• **What to do**
Extract the lines that carry the string "Notes" from the listing.

***** Recorded information

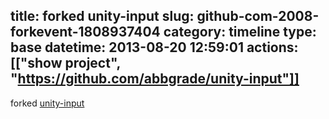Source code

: title: forked unity-input
slug: github-com-2008-forkevent-1808937404
category: timeline
type: base
datetime: 2013-08-20 12:59:01
actions: [["show project", "https://github.com/abbgrade/unity-input"]]
---
forked [unity-input](https://github.com/anyuser/unity-input)
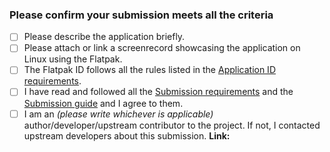 <!-- ⚠️⚠️  Submission pull request MUST be made against the `new-pr` **base branch** ⚠️⚠️  -->

<!-- 💡 Please go to the preview tab to view the markdown below 💡 -->

### Please confirm your submission meets all the criteria

<!-- 💡 Please replace each `[ ]` with `[X]` when the step is complete 💡 -->

<!-- 💡 Please tick and write 'N/A' with a reason if a checklist item below is not applicable 💡 -->

- [ ] Please describe the application briefly. <!-- insert the description here -->
- [ ] Please attach or link a screenrecord showcasing the application on Linux using the Flatpak. <!-- insert screenrecord link/attachment here -->
- [ ] The Flatpak ID follows all the rules listed in the [Application ID requirements][appid].
- [ ] I have read and followed all the [Submission requirements][reqs] and the [Submission guide][reqs2] and I agree to them.
- [ ] I am an _(please write whichever is applicable)_ author/developer/upstream contributor to the project.
      If not, I contacted upstream developers about this submission. **Link:**

<!-- 💡 Please mention below the GitHub usernames of any additional maintainers needed (if any) 💡 -->

<!-- ⚠️⚠️  Please DO NOT modify anything below this line ⚠️⚠️  -->

[appid]: https://docs.flathub.org/docs/for-app-authors/requirements#application-id
[reqs]: https://docs.flathub.org/docs/for-app-authors/requirements
[reqs2]: https://docs.flathub.org/docs/for-app-authors/submission
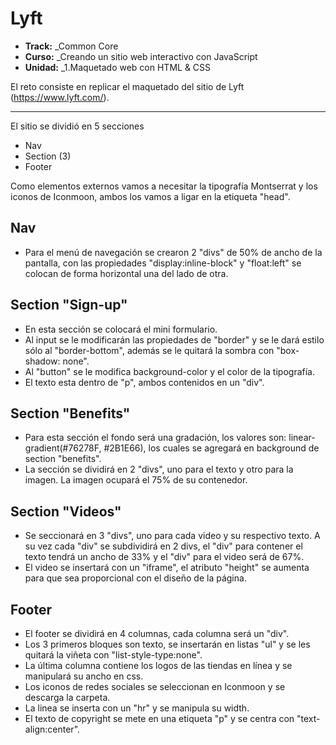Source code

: # Lyft

* **Track:** _Common Core
* **Curso:** _Creando un sitio web interactivo con JavaScript
* **Unidad:** _1.Maquetado web con HTML & CSS

El reto consiste en replicar el maquetado del sitio de Lyft (https://www.lyft.com/).

***

El sitio se dividió en 5 secciones

* Nav
* Section (3)
* Footer

Como elementos externos vamos a necesitar la tipografía Montserrat y los iconos de Iconmoon, ambos los vamos a ligar en la etiqueta "head".

## Nav
- Para el menú de navegación se crearon 2 "divs" de 50% de ancho de la pantalla, con las propiedades "display:inline-block" y "float:left" se colocan de forma horizontal una del lado de otra.

## Section "Sign-up"
- En esta sección se colocará el mini formulario.
- Al input se le modificarán las propiedades de "border" y se le dará estilo sólo al "border-bottom", además se le quitará la sombra con "box-shadow: none".
- Al "button" se le modifica background-color y el color de la tipografía.
- El texto esta dentro de "p", ambos contenidos en un "div".

## Section "Benefits"
- Para esta sección el fondo será una gradación, los valores son: linear-gradient(#76278F, #2B1E66), los cuales se agregará en background de section "benefits".
- La sección se dividirá en 2 "divs", uno para el texto y otro para la imagen. La imagen ocupará el 75% de su contenedor.

## Section "Videos"
- Se seccionará en 3 "divs", uno para cada video y su respectivo texto. A su vez cada "div" se subdividirá en 2 divs, el "div" para contener el texto tendrá un ancho de 33% y el "div" para el video será de 67%.
- El video se insertará con un "iframe", el atributo "height" se aumenta para que sea proporcional con el diseño de la página.

## Footer
- El footer se dividirá en 4 columnas, cada columna será un "div".
- Los 3 primeros bloques son texto, se insertarán en listas "ul" y se les quitará la viñeta con "list-style-type:none".
- La última columna contiene los logos de las tiendas en línea y se manipulará su ancho en css.
- Los iconos de redes sociales se seleccionan en Iconmoon y se descarga la carpeta.
- La linea se inserta con un "hr" y se manipula su width.
- El texto de copyright se mete en una etiqueta "p" y se centra con "text-align:center".

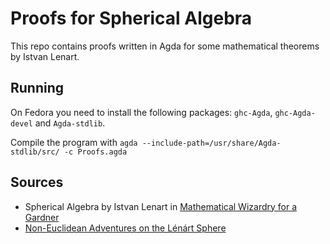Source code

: # Proofs for Spherical Algebra

This repo contains proofs written in Agda for some mathematical theorems by Istvan Lenart.

## Running

On Fedora you need to install the following packages: `ghc-Agda`, `ghc-Agda-devel` and `Agda-stdlib`.

Compile the program with `agda --include-path=/usr/share/Agda-stdlib/src/ -c Proofs.agda`

## Sources

- Spherical Algebra by Istvan Lenart in [Mathematical Wizardry for a Gardner](https://epdf.tips/mathematical-wizardry-for-a-gardner3e53fce3b45818ffb33dc2b32df3c08668016.html)
- [Non-Euclidean Adventures on the Lénárt Sphere](https://www.amazon.com/Non-Euclidean-Adventures-L%C3%A9n%C3%A1rt-Sphere-Istv%C3%A1n-ebook/dp/B00B7W94TS)
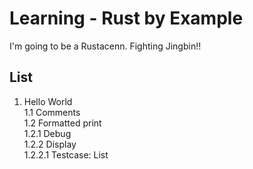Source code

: # Learning - Rust by Example

I'm going to be a Rustacenn. Fighting Jingbin!!

## List

1. Hello World  
    1.1 Comments  
    1.2 Formatted print  
        1.2.1 Debug  
        1.2.2 Display  
            1.2.2.1 Testcase: List  

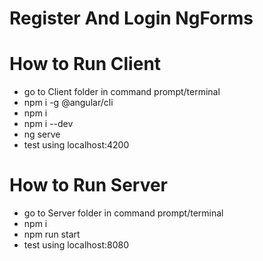 # Register And Login NgForms

# How to Run Client

* go to Client folder in command prompt/terminal
* npm i -g @angular/cli
* npm i
* npm i --dev
* ng serve
* test using localhost:4200


# How to Run Server

* go to Server folder in command prompt/terminal
* npm i
* npm run start
* test using localhost:8080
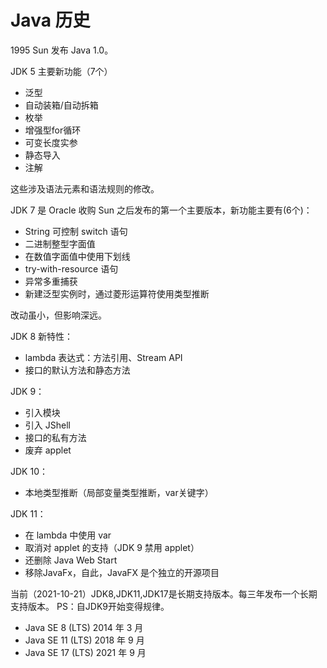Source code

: # Java 历史
1995 Sun 发布 Java 1.0。

JDK 5 主要新功能（7个）
- 泛型
- 自动装箱/自动拆箱
- 枚举
- 增强型for循环
- 可变长度实参
- 静态导入
- 注解

这些涉及语法元素和语法规则的修改。

JDK 7 是 Oracle 收购 Sun 之后发布的第一个主要版本，新功能主要有(6个)：
- String 可控制 switch 语句
- 二进制整型字面值
- 在数值字面值中使用下划线
- try-with-resource 语句
- 异常多重捕获
- 新建泛型实例时，通过菱形运算符使用类型推断

改动虽小，但影响深远。

JDK 8 新特性：
- lambda 表达式：方法引用、Stream API
- 接口的默认方法和静态方法

JDK 9：
- 引入模块
- 引入 JShell
- 接口的私有方法
- 废弃 applet

JDK 10：
- 本地类型推断（局部变量类型推断，var关键字）

JDK 11：
- 在 lambda 中使用 var
- 取消对 applet 的支持（JDK 9 禁用 applet）
- 还删除 Java Web Start
- 移除JavaFx，自此，JavaFX 是个独立的开源项目

当前（2021-10-21）JDK8,JDK11,JDK17是长期支持版本。每三年发布一个长期支持版本。
PS：自JDK9开始变得规律。

- Java SE 8 (LTS) 	2014 年 3 月
- Java SE 11 (LTS) 	2018 年 9 月
- Java SE 17 (LTS) 	2021 年 9 月
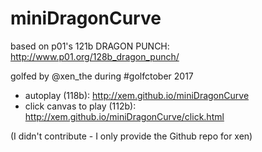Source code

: # miniDragonCurve

based on p01's 121b DRAGON PUNCH: http://www.p01.org/128b_dragon_punch/

golfed by @xen_the during #golfctober 2017

- autoplay (118b): http://xem.github.io/miniDragonCurve
- click canvas to play (112b): http://xem.github.io/miniDragonCurve/click.html

(I didn't contribute - I only provide the Github repo for xen)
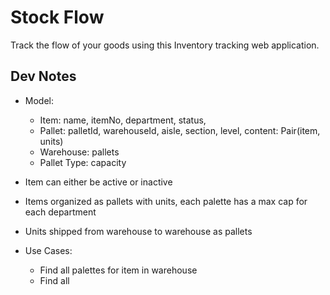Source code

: # Stock Flow
Track the flow of your goods using this Inventory tracking web application.

## Dev Notes
- Model: 
  - Item: name, itemNo, department, status,
  - Pallet: palletId, warehouseId, aisle, section, level, 
     content: Pair(item, units)
  - Warehouse: pallets
  - Pallet Type: capacity

- Item can either be active or inactive
- Items organized as pallets with units, each palette has a max cap for each department
- Units shipped from warehouse to warehouse as pallets
- Use Cases: 
  - Find all palettes for item in warehouse
  - Find all  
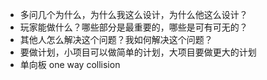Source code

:- 多问几个为什么，为什么我这么设计，为什么他这么设计？
- 玩家能做什么？哪些部分是最重要的，哪些是可有可无的？
- 其他人怎么解决这个问题？我如何解决这个问题？
- 要做计划，小项目可以做简单的计划，大项目要做更大的计划
- 单向板 one way collision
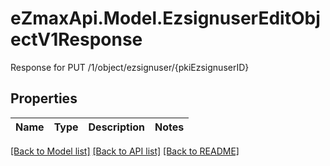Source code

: # eZmaxApi.Model.EzsignuserEditObjectV1Response
Response for PUT /1/object/ezsignuser/{pkiEzsignuserID}

## Properties

Name | Type | Description | Notes
------------ | ------------- | ------------- | -------------

[[Back to Model list]](../README.md#documentation-for-models) [[Back to API list]](../README.md#documentation-for-api-endpoints) [[Back to README]](../README.md)

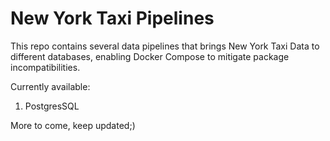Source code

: # New York Taxi Pipelines

This repo contains several data pipelines that brings New York Taxi Data to different databases, enabling Docker Compose to mitigate package incompatibilities. 

Currently available:
1. PostgresSQL

   
More to come, keep updated;)
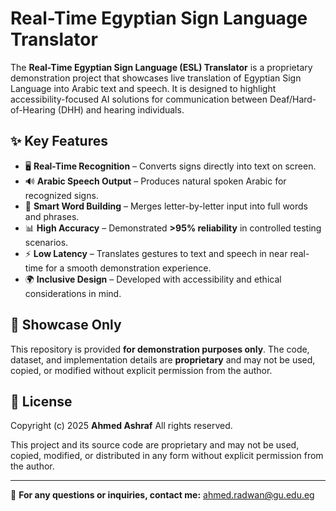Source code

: # Real-Time Egyptian Sign Language Translator

The **Real-Time Egyptian Sign Language (ESL) Translator** is a proprietary demonstration project that showcases live translation of Egyptian Sign Language into Arabic text and speech. It is designed to highlight accessibility-focused AI solutions for communication between Deaf/Hard-of-Hearing (DHH) and hearing individuals.

## ✨ Key Features

* 🖥 **Real-Time Recognition** – Converts signs directly into text on screen.
* 🔊 **Arabic Speech Output** – Produces natural spoken Arabic for recognized signs.
* 📝 **Smart Word Building** – Merges letter-by-letter input into full words and phrases.
* 📊 **High Accuracy** – Demonstrated **>95% reliability** in controlled testing scenarios.
* ⚡ **Low Latency** – Translates gestures to text and speech in near real-time for a smooth demonstration experience.
* 🌍 **Inclusive Design** – Developed with accessibility and ethical considerations in mind.

## 📌 Showcase Only

This repository is provided **for demonstration purposes only**.
The code, dataset, and implementation details are **proprietary** and may not be used, copied, or modified without explicit permission from the author.

## 📄 License

Copyright (c) 2025 **Ahmed Ashraf**
All rights reserved.

This project and its source code are proprietary and may not be used, copied, modified, or distributed in any form without explicit permission from the author.

---

📩 **For any questions or inquiries, contact me:** [ahmed.radwan@gu.edu.eg](mailto:ahmed.radwan@gu.edu.eg)
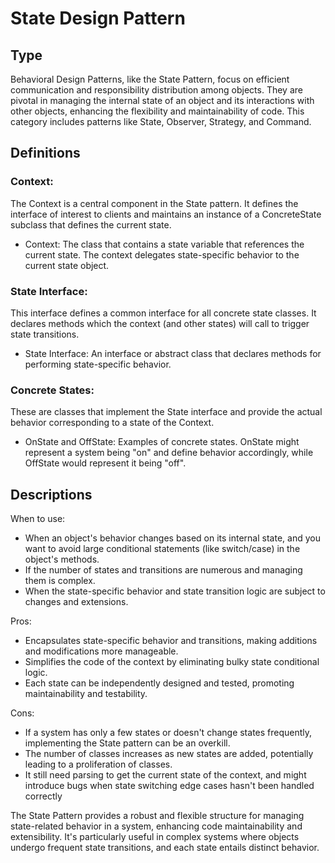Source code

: # **State Design Pattern**

## **Type**

Behavioral Design Patterns, like the State Pattern, focus on efficient communication and responsibility distribution among objects. They are pivotal in managing the internal state of an object and its interactions with other objects, enhancing the flexibility and maintainability of code. This category includes patterns like State, Observer, Strategy, and Command.

## **Definitions**

### **Context:**

The Context is a central component in the State pattern. It defines the interface of interest to clients and maintains an instance of a ConcreteState subclass that defines the current state.

- Context: The class that contains a state variable that references the current state. The context delegates state-specific behavior to the current state object.

### **State Interface:**

This interface defines a common interface for all concrete state classes. It declares methods which the context (and other states) will call to trigger state transitions.

- State Interface: An interface or abstract class that declares methods for performing state-specific behavior.

### **Concrete States:**

These are classes that implement the State interface and provide the actual behavior corresponding to a state of the Context.

- OnState and OffState: Examples of concrete states. OnState might represent a system being "on" and define behavior accordingly, while OffState would represent it being "off".

## **Descriptions**

When to use:

- When an object's behavior changes based on its internal state, and you want to avoid large conditional statements (like switch/case) in the object's methods.
- If the number of states and transitions are numerous and managing them is complex.
- When the state-specific behavior and state transition logic are subject to changes and extensions.

Pros:

- Encapsulates state-specific behavior and transitions, making additions and modifications more manageable.
- Simplifies the code of the context by eliminating bulky state conditional logic.
- Each state can be independently designed and tested, promoting maintainability and testability.

Cons:

- If a system has only a few states or doesn't change states frequently, implementing the State pattern can be an overkill.
- The number of classes increases as new states are added, potentially leading to a proliferation of classes.
- It still need parsing to get the current state of the context, and might introduce bugs when state switching edge cases hasn't been handled correctly

The State Pattern provides a robust and flexible structure for managing state-related behavior in a system, enhancing code maintainability and extensibility. It's particularly useful in complex systems where objects undergo frequent state transitions, and each state entails distinct behavior.

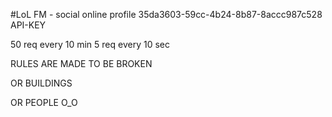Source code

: #LoL FM - social online profile
35da3603-59cc-4b24-8b87-8accc987c528
API-KEY

50 req every 10 min
5 req every 10 sec 

RULES ARE MADE TO BE BROKEN 


OR BUILDINGS




OR PEOPLE O_O
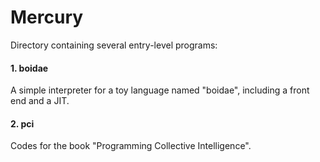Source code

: Mercury
=======

Directory containing several entry-level programs:

#### 1. boidae

A simple interpreter for a toy language named "boidae", including a front end and a JIT.

#### 2. pci

Codes for the book "Programming Collective Intelligence".
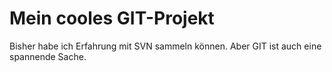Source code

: # Mein cooles GIT-Projekt
Bisher habe ich Erfahrung mit SVN sammeln können. Aber GIT ist auch eine
spannende Sache.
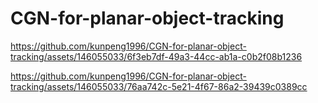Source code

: # CGN-for-planar-object-tracking

https://github.com/kunpeng1996/CGN-for-planar-object-tracking/assets/146055033/6f3eb7df-49a3-44cc-ab1a-c0b2f08b1236



https://github.com/kunpeng1996/CGN-for-planar-object-tracking/assets/146055033/76aa742c-5e21-4f67-86a2-39439c0389cc

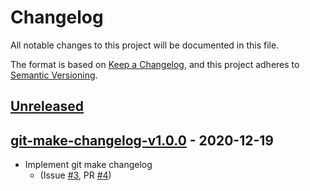 # Changelog

All notable changes to this project will be documented in this file.

The format is based on [Keep a Changelog](https://keepachangelog.com/en/1.0.0/),
and this project adheres to [Semantic Versioning](https://semver.org/spec/v2.0.0.html).

## [Unreleased]

## [git-make-changelog-v1.0.0] - 2020-12-19

- Implement git make changelog
    - (Issue [#3](https://github.com/satosystems/git-subcommands/issues/3), PR [#4](https://github.com/satosystems/git-subcommands/pull/4))

[Unreleased]: https://github.com/satosystems/git-subcommands/compare/git-make-changelog-v1.0.0...HEAD
[git-make-changelog-v1.0.0]: https://github.com/satosystems/git-subcommands/releases/tag/git-make-changelog-v1.0.0
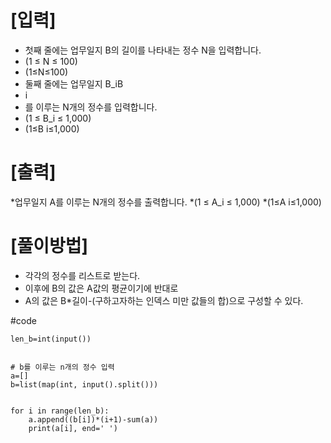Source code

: # [입력]

* 첫째 줄에는 업무일지 B의 길이를 나타내는 정수 N을 입력합니다.
* (1 ≤ N ≤ 100)
* (1≤N≤100)
* 둘째 줄에는 업무일지 B_iB 
* i
​	
* 를 이루는 N개의 정수를 입력합니다.
* (1 ≤ B_i ≤ 1,000)
* (1≤B i≤1,000)

# [출력]

*업무일지 A를 이루는 N개의 정수를 출력합니다.
*(1 ≤ A_i ≤ 1,000)
*(1≤A i≤1,000)

# [풀이방법]

* 각각의 정수를 리스트로 받는다. 
* 이후에 B의 값은 A값의 평균이기에 반대로 
* A의 값은 B*길이-(구하고자하는 인덱스 미만 값들의 합)으로 구성할 수 있다.

#code

    len_b=int(input()) 


    # b를 이루는 n개의 정수 입력
    a=[]
    b=list(map(int, input().split()))
        

    for i in range(len_b):
        a.append((b[i])*(i+1)-sum(a))
        print(a[i], end=' ')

**********

• **Reply to the task**
## Dev Notes
Name | Type | Description | Notes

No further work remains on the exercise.